50 Journalists jailed in China, 22 in Xinjiang
Fifty journalists are imprisoned in China, according to CPJ.
Twenty-two of them are Uyghur journalists from Xinjiang, who make up 44% of the incarcerated journalists in China and 7.5% of the 293 jailed journalists worldwide in 2021.
Peter Irwin, the senior program officer for advocacy and communications at the Washington-based Uyghur Human Rights Project, told VOA that China has for many years targeted Uyghur journalists.
‘In many ways, (Uyghur) journalists were among the earliest targets for suppression and imprisonment by the Chinese government,’ Irwin said.
Rights groups and some countries, including the U.S., have accused China of mistreating Uyghurs, including subjecting more than 1 million Uyghurs to mass internment for ‘reeducation,’ forced sterilization and labor or those either in and out of detention since late 2016.
The U.S. government officially designated China’s treatment of Uyghurs as genocide in January 2021.
Beijing calls the accusations ‘lies,’ saying that ‘the local people are living a safe and happy life’ in Xinjiang.
CPJ’s list of China’s jailed journalists show that half of the 22 Uyghur journalists were arrested after 2016, and the rest were jailed from 2009 to 2014.

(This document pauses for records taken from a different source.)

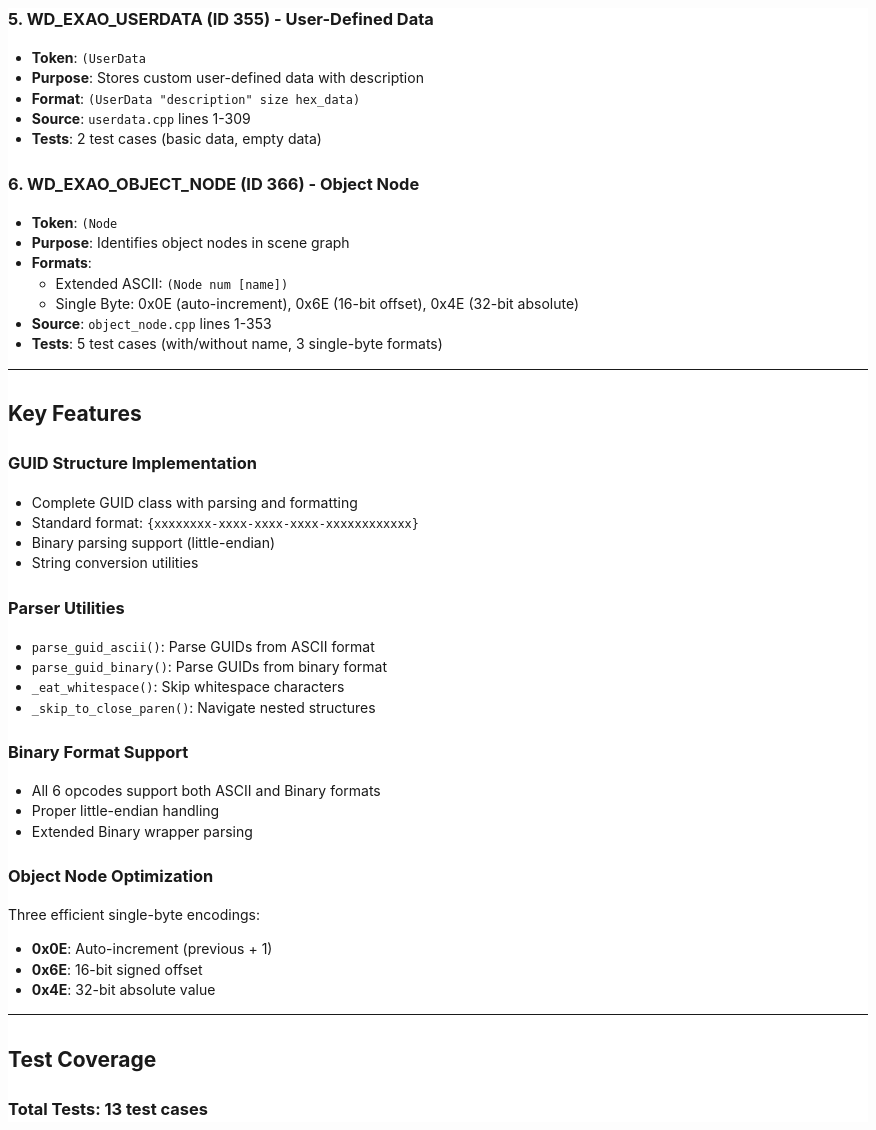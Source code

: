 ### 5. WD_EXAO_USERDATA (ID 355) - User-Defined Data
- **Token**: `(UserData`
- **Purpose**: Stores custom user-defined data with description
- **Format**: `(UserData "description" size hex_data)`
- **Source**: `userdata.cpp` lines 1-309
- **Tests**: 2 test cases (basic data, empty data)

### 6. WD_EXAO_OBJECT_NODE (ID 366) - Object Node
- **Token**: `(Node`
- **Purpose**: Identifies object nodes in scene graph
- **Formats**:
  - Extended ASCII: `(Node num [name])`
  - Single Byte: 0x0E (auto-increment), 0x6E (16-bit offset), 0x4E (32-bit absolute)
- **Source**: `object_node.cpp` lines 1-353
- **Tests**: 5 test cases (with/without name, 3 single-byte formats)

---

## Key Features

### GUID Structure Implementation
- Complete GUID class with parsing and formatting
- Standard format: `{xxxxxxxx-xxxx-xxxx-xxxx-xxxxxxxxxxxx}`
- Binary parsing support (little-endian)
- String conversion utilities

### Parser Utilities
- `parse_guid_ascii()`: Parse GUIDs from ASCII format
- `parse_guid_binary()`: Parse GUIDs from binary format
- `_eat_whitespace()`: Skip whitespace characters
- `_skip_to_close_paren()`: Navigate nested structures

### Binary Format Support
- All 6 opcodes support both ASCII and Binary formats
- Proper little-endian handling
- Extended Binary wrapper parsing

### Object Node Optimization
Three efficient single-byte encodings:
- **0x0E**: Auto-increment (previous + 1)
- **0x6E**: 16-bit signed offset
- **0x4E**: 32-bit absolute value

---

## Test Coverage

### Total Tests: 13 test cases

According to Irwin, before 2015, Uyghur journalists who wrote independently or moderated blogs or other publications were targeted for their work.
‘After 2015 or so, you see a heightened attention to Uyghur journalists who tried their best to follow the arbitrary rules set out by the government and still couldn’t avoid imprisonment,’ Irwin said.
Nine of the 22 imprisoned Uyghur journalists worked for an independent website called Uyghurbiz, which was co-founded by Ilham Tohti, a former Uyghur economics professor at Minzu University of China in Beijing.
According to CPJ’s report, Tohti was sentenced to life in prison on charges of ‘separatism’ in September 2014.
Jewher Ilham, a Washington-based Uyghur rights activist and Tohti’s daughter, told VOA that some of the Uyghur journalists who used to work for her father’s website had not been released from prison after they had finished their sentence.
‘Even though some of them should have been released by 2019 or 2020, they still remain in prison,’ she said.
According to Jewher Ilham, Chinese authorities repressed not only Uyghur journalists but also any Uyghur who tried to save or circulate uncensored news content.
‘My cousin was sentenced for 10 years in prison for refusing to hand in her phone at a checkpoint and saving a picture of my father and the text of his article,’ Jewher Ilham told VOA.
‘Tip of the iceberg’
Abduweli Ayup, founder of Uyghur Hjelp, a Norway-based organization that documents China’s Uyghur rights violations, said the CPJ’s findings are just “the tip of the iceberg.” His organization found 40 Uyghur journalists who were jailed in China in recent years.
‘In our data, there are at least 40 imprisoned Uyghur journalists among over 400 Uyghur intellectuals incarcerated by Chinese authorities,’ Ayup told VOA. ‘If we include Uyghur website bloggers and government radio and TV hosts to our list, the number of jailed Uyghur journalists is at least over a hundred.’
Ayup said that the 22 imprisoned Uyghur journalists in CPJ’s report are only the ones confirmed by media.
‘(There are) still many more imprisoned Uyghur journalists yet to be confirmed by media and added to the CPJ’s list of imprisoned journalists,’ Ayup said adding that the CPJ’s number of imprisoned Uyghur journalists will be 23 if Qurban Mamut is included.
World Press Day – US resolution
A group of U.S. House lawmakers introduced a resolution on Tuesday, World Press Freedom Day, which named countries including China, Russia and Belarus as nations that committed “repressive and brutal actions” against journalists.
China is “one of the worst media environments in the world and seeks to curtail political speech inside and outside the country…,” stated the resolution, citing the Committee to Protect Journalists’ 2021 findings.
Bahram Sintash, a Uyghur American, said his father is one of the journalists detained in China.
“The U.S. government should speak up for many Uyghur journalists like my father who are arbitrarily detained and imprisoned by the Chinese authorities,” Sintash, who lives in Virginia, told VOA.
Sintash lost contact with his father, Qurban Mamut, who was the former chief editor of the China-controlled Uyghur journal Xinjiang Civilization, more than four years ago.
Then earlier this year, Sintash learned that his father was taken by Chinese authorities from his residence in Urumqi, the capital of Xinjiang in northwest China.
“In February, I received an indirect message from my sister in Urumqi that our father, Qurban Mamut, was sentenced to 15 years in prison,” Sintash said.